Each of the language teaching approaches discussed above developed in response to trends in psychology or linguistics or to perceived social or political needs. They were shaped and influenced by several people or large groups of individuals over a period of time. Methods, however, are very specific. They tend to be developed and defined by one (or by very few) person(s). This person, in turn, gathers disciples who accept their prophet’s method as axiomatic and who help him spread the word. The following methods are typical of this tendency (the originator of the method is given in parentheses):

  •    Suggestology or Suggestopedia (Lozanov)
  •    Total Physical Response (Asher)
  •    Community Language Learning (Curran)
  •    Silent Way (Gattegno)

Each method is compatible with the Cognitive Code, the Affective/humanistic Approach, or the Functional Approach and is currently being touted as “the” way to learn a language by its disciples—if not by the prophet himself. Each will be briefly described below and a relevant current reference will be provided should the read be interested in learning more about any of these methods:

Suggestology

This is a method used to teach all academic subjects, to just languages. It was developed by Georgi Lozanov, a Bulgarian psychiatrist, who designed this method to counteract fear. He believes that fear of incompetence or mistakes and apprehension regarding that which is new and unfamiliar are the factors that constrain learning rather than one’s native intelligence. In this method a child-like trust in the teacher (i.e., infantilization) is fostered in each student. The setting must be comfortable and relaxing (i.e., soft carpets, easy chairs, pleasant colors). The arts—music, painting, theater—are aesthetic reinforcers of this physical comfort and pleasure. One takes on a new identify and is given a new name to encourage loss of inhibitions. When used to teach a language, Suggestology makes us of lengthy dialogs. These dialogs are read, translated, and reread by the teacher at different rates and with different intonations. Each lesson lasts six hours and for homework students are asked to reread the latest dialog at bedtime and after rising in the morning. As the method progresses, communication is emphasized and grammar and pronunciation are de-emphasized.

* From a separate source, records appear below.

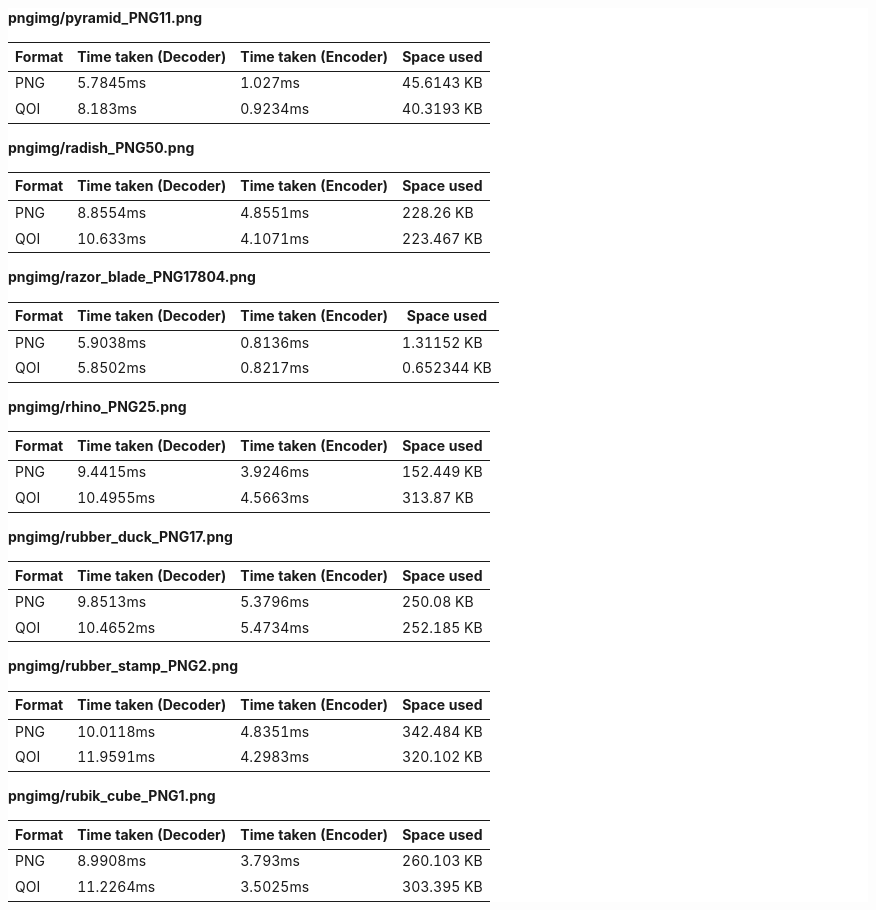 **pngimg/pyramid_PNG11.png**

| Format | Time taken (Decoder) | Time taken (Encoder) | Space used |
| --- | --- | --- | --- |
| PNG | 5.7845ms | 1.027ms | 45.6143 KB |
| QOI | 8.183ms | 0.9234ms | 40.3193 KB |

**pngimg/radish_PNG50.png**

| Format | Time taken (Decoder) | Time taken (Encoder) | Space used |
| --- | --- | --- | --- |
| PNG | 8.8554ms | 4.8551ms | 228.26 KB |
| QOI | 10.633ms | 4.1071ms | 223.467 KB |

**pngimg/razor_blade_PNG17804.png**

| Format | Time taken (Decoder) | Time taken (Encoder) | Space used |
| --- | --- | --- | --- |
| PNG | 5.9038ms | 0.8136ms | 1.31152 KB |
| QOI | 5.8502ms | 0.8217ms | 0.652344 KB |

**pngimg/rhino_PNG25.png**

| Format | Time taken (Decoder) | Time taken (Encoder) | Space used |
| --- | --- | --- | --- |
| PNG | 9.4415ms | 3.9246ms | 152.449 KB |
| QOI | 10.4955ms | 4.5663ms | 313.87 KB |

**pngimg/rubber_duck_PNG17.png**

| Format | Time taken (Decoder) | Time taken (Encoder) | Space used |
| --- | --- | --- | --- |
| PNG | 9.8513ms | 5.3796ms | 250.08 KB |
| QOI | 10.4652ms | 5.4734ms | 252.185 KB |

**pngimg/rubber_stamp_PNG2.png**

| Format | Time taken (Decoder) | Time taken (Encoder) | Space used |
| --- | --- | --- | --- |
| PNG | 10.0118ms | 4.8351ms | 342.484 KB |
| QOI | 11.9591ms | 4.2983ms | 320.102 KB |

**pngimg/rubik_cube_PNG1.png**

| Format | Time taken (Decoder) | Time taken (Encoder) | Space used |
| --- | --- | --- | --- |
| PNG | 8.9908ms | 3.793ms | 260.103 KB |
| QOI | 11.2264ms | 3.5025ms | 303.395 KB |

A recent book by Lozanov (1978) should be consulted by those interested in learning more about the man and his method.

Total Physical Response

James Asher, a learning psychologist, developed a method for language teaching that incorporates many things we know to be true of child language acquisition. The teacher gives commands in the target language, such as “Stand up”, “Sit down” and after first performing the activity himself to demonstrate the meaning of each command, his students then carry out these commands as they are spoken, first in groups and then individually. The inventory of commands moves from simple to complex and grows from a few to many. There is no pressure to speak. Students speak when they are ready to do so. Experimentation has shown that there is near perfect retention of what is learned with this method over a long period of time.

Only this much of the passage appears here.